* ABOUT THIS TASK *
Wherever the word "https" occurs in the listing, copy the whole line.
START EXTRACTED DATA
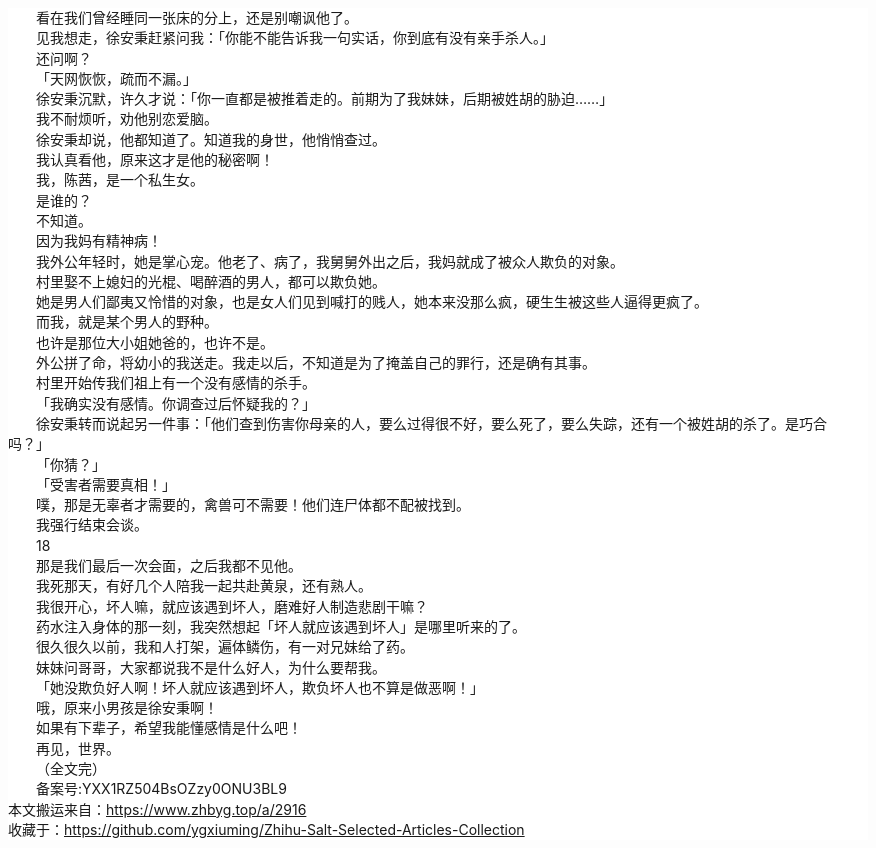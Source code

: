 &emsp;&emsp;看在我们曾经睡同一张床的分上，还是别嘲讽他了。  
&emsp;&emsp;见我想走，徐安秉赶紧问我：「你能不能告诉我一句实话，你到底有没有亲手杀人。」  
&emsp;&emsp;还问啊？  
&emsp;&emsp;「天网恢恢，疏而不漏。」  
&emsp;&emsp;徐安秉沉默，许久才说：「你一直都是被推着走的。前期为了我妹妹，后期被姓胡的胁迫……」  
&emsp;&emsp;我不耐烦听，劝他别恋爱脑。  
&emsp;&emsp;徐安秉却说，他都知道了。知道我的身世，他悄悄查过。  
&emsp;&emsp;我认真看他，原来这才是他的秘密啊！  
&emsp;&emsp;我，陈茜，是一个私生女。  
&emsp;&emsp;是谁的？  
&emsp;&emsp;不知道。  
&emsp;&emsp;因为我妈有精神病！  
&emsp;&emsp;我外公年轻时，她是掌心宠。他老了、病了，我舅舅外出之后，我妈就成了被众人欺负的对象。  
&emsp;&emsp;村里娶不上媳妇的光棍、喝醉酒的男人，都可以欺负她。  
&emsp;&emsp;她是男人们鄙夷又怜惜的对象，也是女人们见到喊打的贱人，她本来没那么疯，硬生生被这些人逼得更疯了。  
&emsp;&emsp;而我，就是某个男人的野种。  
&emsp;&emsp;也许是那位大小姐她爸的，也许不是。  
&emsp;&emsp;外公拼了命，将幼小的我送走。我走以后，不知道是为了掩盖自己的罪行，还是确有其事。  
&emsp;&emsp;村里开始传我们祖上有一个没有感情的杀手。  
&emsp;&emsp;「我确实没有感情。你调查过后怀疑我的？」  
&emsp;&emsp;徐安秉转而说起另一件事：「他们查到伤害你母亲的人，要么过得很不好，要么死了，要么失踪，还有一个被姓胡的杀了。是巧合吗？」  
&emsp;&emsp;「你猜？」  
&emsp;&emsp;「受害者需要真相！」  
&emsp;&emsp;噗，那是无辜者才需要的，禽兽可不需要！他们连尸体都不配被找到。  
&emsp;&emsp;我强行结束会谈。  
&emsp;&emsp;18  
&emsp;&emsp;那是我们最后一次会面，之后我都不见他。  
&emsp;&emsp;我死那天，有好几个人陪我一起共赴黄泉，还有熟人。  
&emsp;&emsp;我很开心，坏人嘛，就应该遇到坏人，磨难好人制造悲剧干嘛？  
&emsp;&emsp;药水注入身体的那一刻，我突然想起「坏人就应该遇到坏人」是哪里听来的了。  
&emsp;&emsp;很久很久以前，我和人打架，遍体鳞伤，有一对兄妹给了药。  
&emsp;&emsp;妹妹问哥哥，大家都说我不是什么好人，为什么要帮我。  
&emsp;&emsp;「她没欺负好人啊！坏人就应该遇到坏人，欺负坏人也不算是做恶啊！」  
&emsp;&emsp;哦，原来小男孩是徐安秉啊！  
&emsp;&emsp;如果有下辈子，希望我能懂感情是什么吧！  
&emsp;&emsp;再见，世界。  
&emsp;&emsp;（全文完）  
&emsp;&emsp;备案号:YXX1RZ504BsOZzy0ONU3BL9  
本文搬运来自：https://www.zhbyg.top/a/2916  
 收藏于：https://github.com/ygxiuming/Zhihu-Salt-Selected-Articles-Collection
END EXTRACTED DATA
* YOUR RESPONSE *
本文搬运来自：https://www.zhbyg.top/a/2916  
 收藏于：https://github.com/ygxiuming/Zhihu-Salt-Selected-Articles-Collection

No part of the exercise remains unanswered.